══ Working data

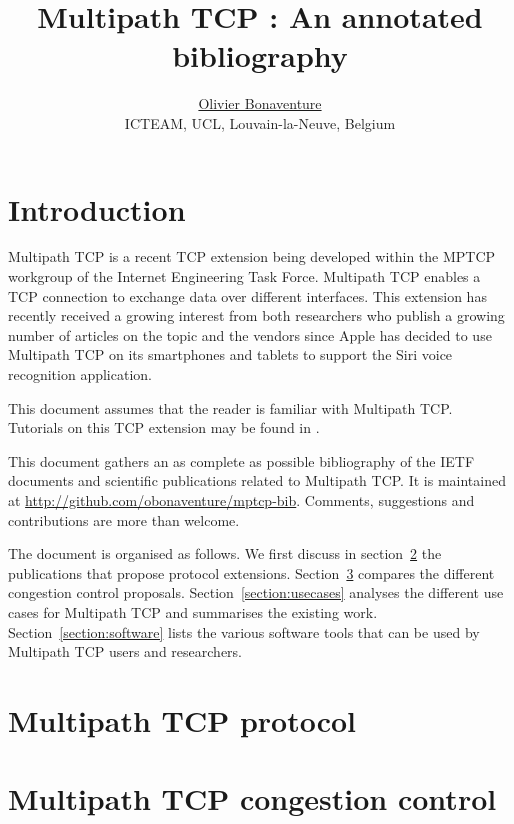 \documentclass{article}
\title{Multipath TCP : An annotated bibliography}
\author{\href{http://perso.uclouvain.be/olivier.bonaventure}{Olivier Bonaventure}\\
\small{ICTEAM, UCL, Louvain-la-Neuve, Belgium}
}
\newcommand{\biburl}{\url{http://github.com/obonaventure/mptcp-bib}}
\begin{document}
\maketitle 



\section{Introduction}

Multipath TCP\cite{rfc6824} is a recent TCP extension being developed within the MPTCP workgroup of the Internet Engineering Task Force. Multipath TCP enables a TCP connection to exchange data over different interfaces. This extension has recently received a growing interest from both researchers who publish a growing number of articles on the topic and the vendors since Apple has decided to use Multipath TCP on its smartphones and tablets to support the Siri voice recognition application. 

This document assumes that the reader is familiar with Multipath TCP. Tutorials on this TCP extension may be found in \cite{Paasch_MPTCP:2014,Raiciu_ebook:2013,Bonaventure_Overview:2012}.

This document gathers an as complete as possible bibliography of the IETF documents and scientific publications related to Multipath TCP. It is maintained at \biburl. Comments, suggestions and contributions are more than welcome. 

The document is organised as follows. We first discuss in section~\ref{section:protocol} the publications that propose protocol extensions. Section~\ref{section:congestion} compares the different congestion control proposals. Section~\ref{section:usecases} analyses the different use cases for Multipath TCP and summarises the existing work. Section~\ref{section:software} lists the various software tools that can be used by Multipath TCP users and researchers.


\section{Multipath TCP protocol}\label{section:protocol}




\section{Multipath TCP congestion control}\label{section:congestion}
\end{document}

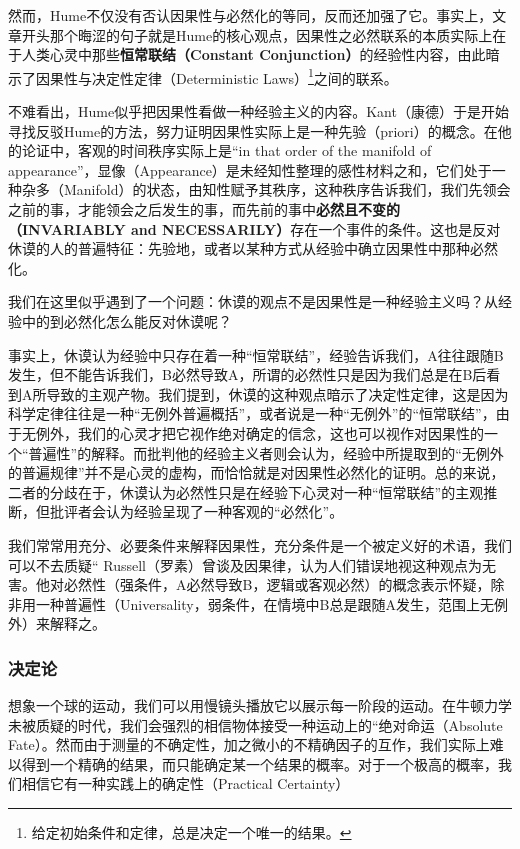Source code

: \documentclass[12pt, a4paper, oneside]{ctexart}
\renewcommand{\b}{\textbf}
\newcommand{\f}{\footnote}
\newcommand{\q}[1]{\begin{questionbox}{}#1\end{questionbox}}
\newcommand{\ans}[1]{\begin{ansbox}{}#1\end{ansbox}}
\newcounter{question}[section]
\newcounter{ans}[section]
\begin{document}
然而，Hume不仅没有否认因果性与必然化的等同，反而还加强了它。事实上，文章开头那个晦涩的句子就是Hume的核心观点，因果性之必然联系的本质实际上在于人类心灵中那些\b{恒常联结（Constant Conjunction）}的经验性内容，由此暗示了因果性与决定性定律（Deterministic Laws）\f{给定初始条件和定律，总是决定一个唯一的结果。}之间的联系。

不难看出，Hume似乎把因果性看做一种经验主义的内容。Kant（康德）于是开始寻找反驳Hume的方法，努力证明因果性实际上是一种先验（priori）的概念。在他的论证中，客观的时间秩序实际上是“in that order of the manifold of appearance”，显像（Appearance）是未经知性整理的感性材料之和，它们处于一种杂多（Manifold）的状态，由知性赋予其秩序，这种秩序告诉我们，我们先领会之前的事，才能领会之后发生的事，而先前的事中\b{必然且不变的（INVARIABLY and NECESSARILY）}存在一个事件的条件。这也是反对休谟的人的普遍特征：先验地，或者以某种方式从经验中确立因果性中那种必然化。

\q{我们在这里似乎遇到了一个问题：休谟的观点不是因果性是一种经验主义吗？从经验中的到必然化怎么能反对休谟呢？}
\ans{事实上，休谟认为经验中只存在着一种“恒常联结”，经验告诉我们，A往往跟随B发生，但不能告诉我们，B必然导致A，所谓的必然性只是因为我们总是在B后看到A所导致的主观产物。我们提到，休谟的这种观点暗示了决定性定律，这是因为科学定律往往是一种“无例外普遍概括”，或者说是一种“无例外”的“恒常联结”，由于无例外，我们的心灵才把它视作绝对确定的信念，这也可以视作对因果性的一个“普遍性”的解释。而批判他的经验主义者则会认为，经验中所提取到的“无例外的普遍规律”并不是心灵的虚构，而恰恰就是对因果性必然化的证明。总的来说，二者的分歧在于，休谟认为必然性只是在经验下心灵对一种“恒常联结”的主观推断，但批评者会认为经验呈现了一种客观的“必然化”。}

我们常常用充分、必要条件来解释因果性，充分条件是一个被定义好的术语，我们可以不去质疑“
Russell（罗素）曾谈及因果律，认为人们错误地视这种观点为无害。他对必然性（强条件，A必然导致B，逻辑或客观必然）的概念表示怀疑，除非用一种普遍性（Universality，弱条件，在情境中B总是跟随A发生，范围上无例外）来解释之。

\subsubsection{决定论}

想象一个球的运动，我们可以用慢镜头播放它以展示每一阶段的运动。在牛顿力学未被质疑的时代，我们会强烈的相信物体接受一种运动上的“绝对命运（Absolute Fate）。然而由于测量的不确定性，加之微小的不精确因子的互作，我们实际上难以得到一个精确的结果，而只能确定某一个结果的概率。对于一个极高的概率，我们相信它有一种实践上的确定性（Practical Certainty）
\end{document}
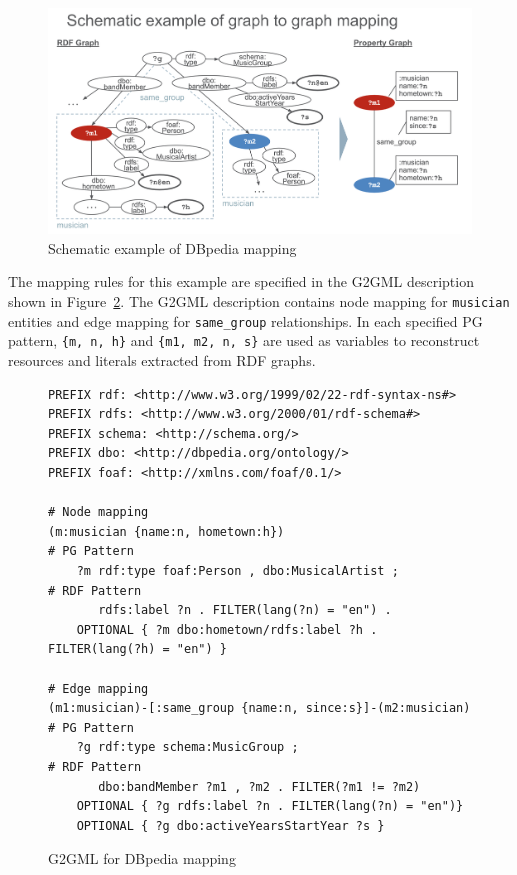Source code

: \documentclass[runningheads]{llncs}
\begin{document}
\begin{figure}
\center
\includegraphics[width=1.0\textwidth]{example.jpg}
\caption{Schematic example of DBpedia mapping}
\label{fig:conversion}
\end{figure}
 
The mapping rules for this example are specified in the G2GML description shown in Figure~\ref{fig:g2gml}. The G2GML description contains node mapping for \texttt{musician} entities and edge mapping for \texttt{same\_group} relationships.
In each specified PG pattern, \texttt{\{m, n, h\}} and \texttt{\{m1, m2, n, s\}} are used as variables to reconstruct resources and literals extracted from RDF graphs. 
 

\begin{figure}[!t]
\vspace{2mm}
\begin{scriptsize}
\begin{verbatim}
PREFIX rdf: <http://www.w3.org/1999/02/22-rdf-syntax-ns#>
PREFIX rdfs: <http://www.w3.org/2000/01/rdf-schema#>
PREFIX schema: <http://schema.org/>
PREFIX dbo: <http://dbpedia.org/ontology/>
PREFIX foaf: <http://xmlns.com/foaf/0.1/>
 
# Node mapping
(m:musician {name:n, hometown:h})                            # PG Pattern
    ?m rdf:type foaf:Person , dbo:MusicalArtist ;            # RDF Pattern
       rdfs:label ?n . FILTER(lang(?n) = "en") .
    OPTIONAL { ?m dbo:hometown/rdfs:label ?h . FILTER(lang(?h) = "en") }
 
# Edge mapping
(m1:musician)-[:same_group {name:n, since:s}]-(m2:musician)   # PG Pattern
    ?g rdf:type schema:MusicGroup ;                          # RDF Pattern
       dbo:bandMember ?m1 , ?m2 . FILTER(?m1 != ?m2)
    OPTIONAL { ?g rdfs:label ?n . FILTER(lang(?n) = "en")}
    OPTIONAL { ?g dbo:activeYearsStartYear ?s }
\end{verbatim}
\end{scriptsize}
\caption{G2GML for DBpedia mapping}
\label{fig:g2gml}
\end{figure}
 
\end{document}
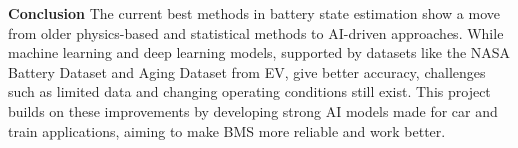 
\textbf{Conclusion}
The current best methods in battery state estimation show a move from older physics-based and statistical methods to AI-driven approaches. While machine learning and deep learning models, supported by datasets like the NASA Battery Dataset and Aging Dataset from EV, give better accuracy, challenges such as limited data and changing operating conditions still exist. This project builds on these improvements by developing strong AI models made for car and train applications, aiming to make BMS more reliable and work better.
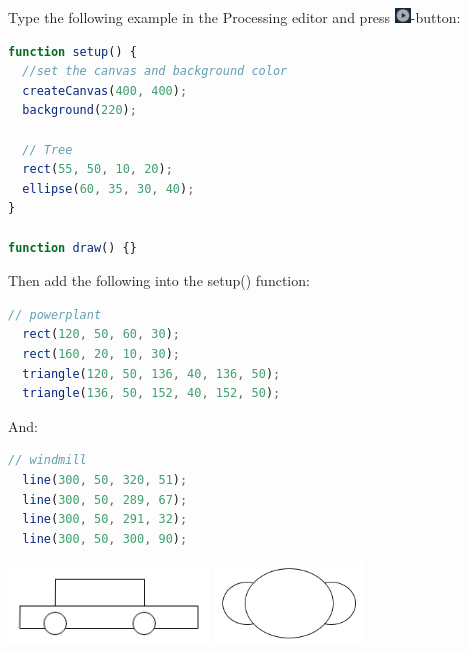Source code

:\newpage
{}
\begin{exercisebox}[adjusted title=First Program]
Type the following example in the Processing editor and press
\includegraphics[height=4mm]{illustrationer/processing_play_button}-button:

\begin{lstlisting}[language=JavaScript]
function setup() {
  //set the canvas and background color
  createCanvas(400, 400);
  background(220);
  
  // Tree
  rect(55, 50, 10, 20);
  ellipse(60, 35, 30, 40);
}

function draw() {}


\end{lstlisting}


Then add the following into the setup() function:
\begin{lstlisting}[language=JavaScript]
  // powerplant
  rect(120, 50, 60, 30);
  rect(160, 20, 10, 30);
  triangle(120, 50, 136, 40, 136, 50);
  triangle(136, 50, 152, 40, 152, 50);

\end{lstlisting}
And:
\begin{lstlisting}[language=JavaScript]
  // windmill
  line(300, 50, 320, 51);
  line(300, 50, 289, 67);
  line(300, 50, 291, 32);
  line(300, 50, 300, 90);
\end{lstlisting}

\includegraphics[width=0.4\textwidth]{illustrationer/bil-streg.png}
\includegraphics[width=0.3\textwidth]{illustrationer/sky.png}
\end{exercisebox}

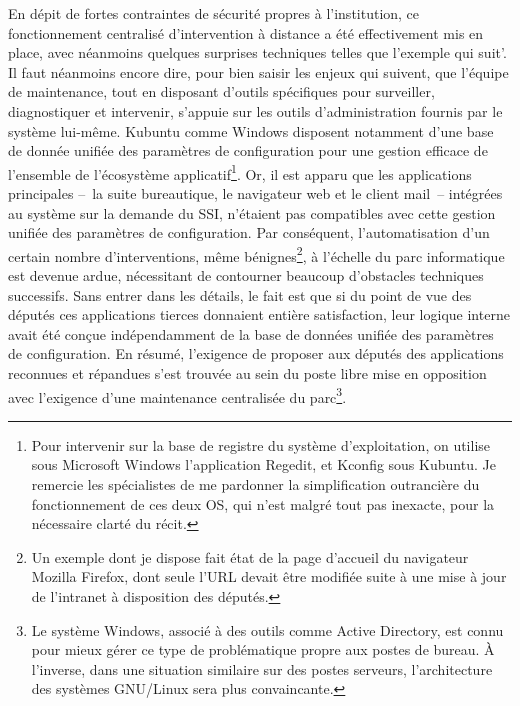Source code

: \documentclass{FramateX}
\begin{document}
\begin{refsection}
En dépit de fortes contraintes de sécurité propres à
l'institution, ce fonctionnement centralisé d'intervention à distance a
été effectivement mis en place, avec néanmoins quelques surprises
techniques telles que l'exemple qui suit'. Il faut néanmoins encore
dire, pour bien saisir les enjeux qui suivent, que l'équipe de
maintenance, tout en disposant d'outils spécifiques pour surveiller,
diagnostiquer et intervenir, s'appuie sur les outils d'administration
fournis par le système lui-même. Kubuntu comme Windows disposent
notamment d'une base de donnée unifiée des paramètres de configuration
pour une gestion efficace de l'ensemble de l'écosystème
applicatif\footnote{Pour intervenir sur la base de registre du système
d'exploitation, on utilise sous Microsoft Windows l'application
Regedit, et Kconfig sous Kubuntu. Je remercie les spécialistes de me
pardonner la simplification outrancière du fonctionnement de ces deux
OS, qui n'est malgré tout pas inexacte, pour la nécessaire clarté du
récit.}. Or, il est apparu que les applications principales
–~la suite bureautique, le navigateur web et le
client mail~– intégrées au système sur la demande du
SSI, n'étaient pas compatibles avec cette gestion unifiée des
paramètres de configuration. Par conséquent, l'automatisation d'un
certain nombre d'interventions, même bénignes\footnote{Un exemple dont
je dispose fait état de la page d'accueil du navigateur Mozilla
Firefox, dont seule l'URL devait être modifiée suite à une mise à jour
de l'intranet à disposition des députés.}, à l'échelle du parc
informatique est devenue ardue, nécessitant de contourner beaucoup
d'obstacles techniques successifs. Sans entrer dans les détails, le
fait est que si du point de vue des députés ces applications tierces
donnaient entière satisfaction, leur logique interne avait été conçue
indépendamment de la base de données unifiée des paramètres de
configuration. En résumé, l'exigence de proposer aux députés des
applications reconnues et répandues s'est trouvée au sein du poste
libre mise en opposition avec l'exigence d'une maintenance centralisée
du parc\footnote{Le système Windows, associé à des outils comme Active
Directory, est connu pour mieux gérer ce type de problématique propre
aux postes de bureau. À l'inverse, dans une situation similaire sur des
postes serveurs, l'architecture des systèmes GNU/Linux sera plus
convaincante.}.



\end{refsection}
\end{document}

════

Among the lines of the data above, find those with the word "suite" and show them.

Response area =
–~la suite bureautique, le navigateur web et le
Firefox, dont seule l'URL devait être modifiée suite à une mise à jour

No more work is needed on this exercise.